*** Opening Data ***
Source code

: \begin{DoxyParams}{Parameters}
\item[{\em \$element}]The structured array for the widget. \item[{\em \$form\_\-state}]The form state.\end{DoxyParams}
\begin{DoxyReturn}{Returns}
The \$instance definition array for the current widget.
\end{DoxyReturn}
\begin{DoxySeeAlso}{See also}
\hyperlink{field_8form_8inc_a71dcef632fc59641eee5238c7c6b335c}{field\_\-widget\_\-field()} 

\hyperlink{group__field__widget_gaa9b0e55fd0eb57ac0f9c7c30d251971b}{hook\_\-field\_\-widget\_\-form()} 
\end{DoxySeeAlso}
*** Closing Data ***
• **Problem to solve**:
Which lines above hold the string "DoxyReturn"? Copy every one of them.

• **Answer for this exercise**:
\begin{DoxyReturn}{Returns}
\end{DoxyReturn}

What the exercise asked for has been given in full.